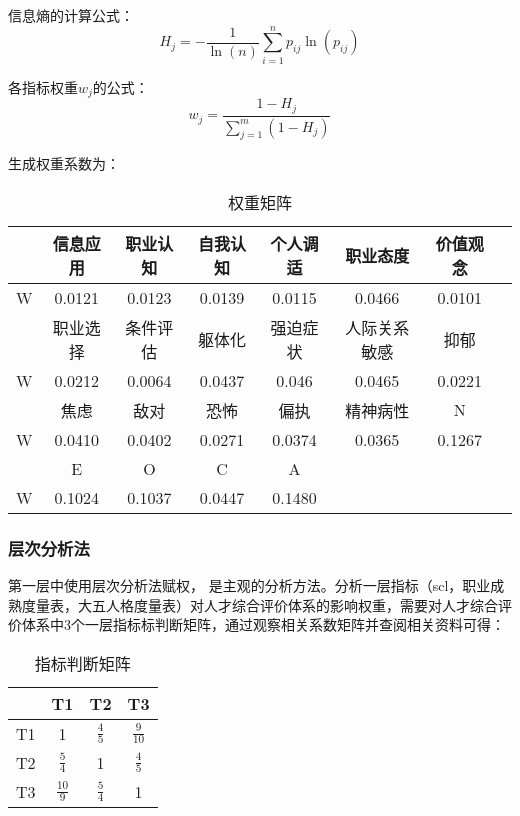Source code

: \documentclass[withoutpreface,bwprint]{cumcmthesis} %
\begin{document}
信息熵的计算公式：
\begin{equation}
    H_j = -\frac{1}{\ln(n)} \sum_{i=1}^{n} p_{ij} \ln(p_{ij})
\end{equation}
    
各指标权重$w_j$的公式：
\begin{equation}
    w_j = \frac{1 - H_j}{\sum_{j=1}^{m} (1 - H_j)}
\end{equation}


  
生成权重系数为：

\begin{table}[h]
    \centering
    \begin{tabular}{cccccccc}
        \toprule
        & 信息应用 & 职业认知 & 自我认知 & 个人调适 & 职业态度 & 价值观念 \\ \midrule
        W & 0.0121 & 0.0123 & 0.0139 & 0.0115 & 0.0466 & 0.0101 \\ \midrule
        & 职业选择 & 条件评估 & 躯体化 & 强迫症状 & 人际关系敏感 & 抑郁 \\ \midrule
        W & 0.0212 & 0.0064 & 0.0437 & 0.046 & 0.0465 & 0.0221 \\ \midrule
        & 焦虑 & 敌对 & 恐怖 & 偏执 & 精神病性 & N \\ \midrule
        W & 0.0410 & 0.0402 & 0.0271 & 0.0374 & 0.0365 & 0.1267 \\ \midrule
        & E  & O & C & A \\ \midrule
        W & 0.1024 & 0.1037 & 0.0447 & 0.1480 \\ \bottomrule
    \end{tabular}
    \caption{权重矩阵}
    \label{tab:weights}
\end{table}

\subsubsection{层次分析法}

第一层中使用层次分析法赋权， 是主观的分析方法。分析一层指标（scl，职业成熟度量表，大五人格度量表）对人才综合评价体系的影响权重，需要对人才综合评价体系中3个一层指标标判断矩阵，通过观察相关系数矩阵并查阅相关资料\cite{AHP1}\cite{AHP2}\cite{AHP3}可得：

\begin{table}[h]
    \centering
    \begin{tabular}{cccc}
        \toprule
        & T1 & T2 & T3 \\ \midrule
        T1 & 1 & \(\frac{4}{5}\) & \(\frac{9}{10}\) \\
        T2 & \(\frac{5}{4}\) & 1 & \(\frac{4}{5}\) \\
        T3 & \(\frac{10}{9}\) & \(\frac{5}{4}\) & 1 \\ \bottomrule
    \end{tabular}
    \caption{指标判断矩阵}
    \label{tab:index judgment matrix}
    \end{table}
        
\end{document}
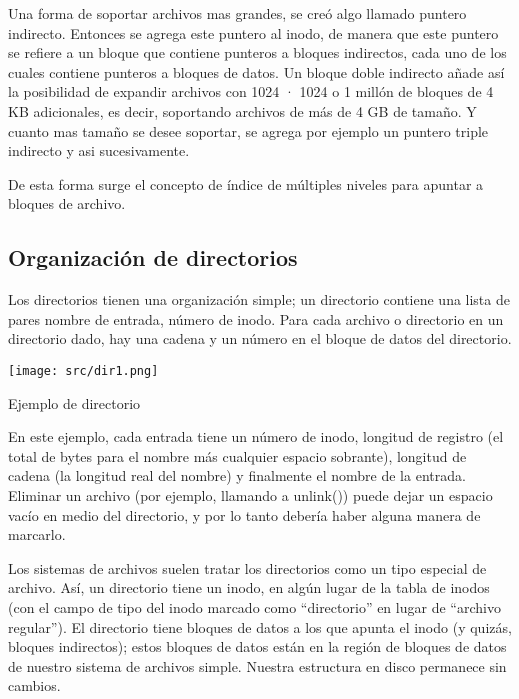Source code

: \documentclass[openany]{book}
\begin{document}
Una forma de soportar archivos mas grandes, se creó algo llamado \colorbox{green!20}{puntero indirecto}. Entonces se agrega este puntero al inodo, de manera que este puntero se refiere a un bloque que contiene punteros a bloques indirectos, cada uno de los cuales \colorbox{green!20}{contiene punteros} a bloques de datos. Un bloque doble indirecto añade así la posibilidad de \colorbox{green!20}{expandir archivos} con 1024 · 1024 o 1 millón de bloques de 4 KB adicionales, es decir, soportando archivos de más de 4 GB de tamaño. Y cuanto mas tamaño se desee soportar, se agrega por ejemplo un puntero triple indirecto y asi sucesivamente.

De esta forma surge el concepto de \colorbox{green!20}{índice de múltiples niveles} para apuntar a bloques de archivo.

\subsection{Organización de directorios}

Los directorios tienen una organización simple; un directorio contiene una lista de pares \colorbox{green!20}{nombre de entrada}, \colorbox{green!20}{número de inodo}. Para cada archivo o directorio en un directorio dado, hay una cadena y un número en el bloque de datos del directorio. 

\begin{floatingfigure}[r]{0.6\textwidth}
    \texttt{[image: src/dir1.png]}
    \caption{Ejemplo de directorio}
\end{floatingfigure}

En este ejemplo, cada entrada tiene un número de inodo, longitud de registro (el total de bytes para el nombre más cualquier espacio sobrante), longitud de cadena (la longitud real del nombre) y finalmente el nombre de la entrada. Eliminar un archivo (por ejemplo, llamando a unlink()) puede dejar un espacio vacío en medio del directorio, y por lo tanto debería haber alguna manera de marcarlo.

Los sistemas de archivos suelen tratar los directorios como un tipo especial de archivo. Así, un directorio tiene un inodo, en algún lugar de la tabla de inodos (con el campo de tipo del inodo marcado como “directorio” en lugar de “archivo regular”). El directorio tiene bloques de datos a los que apunta el inodo (y quizás, bloques indirectos); estos bloques de datos están en la región de bloques de datos de nuestro sistema de archivos simple. Nuestra estructura en disco permanece sin cambios.
\end{document}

WHAT THIS TASK INVOLVES: Please give a count of the lines in the records where the word "caption" occurs, with nothing besides it.

TASK RESULT: 3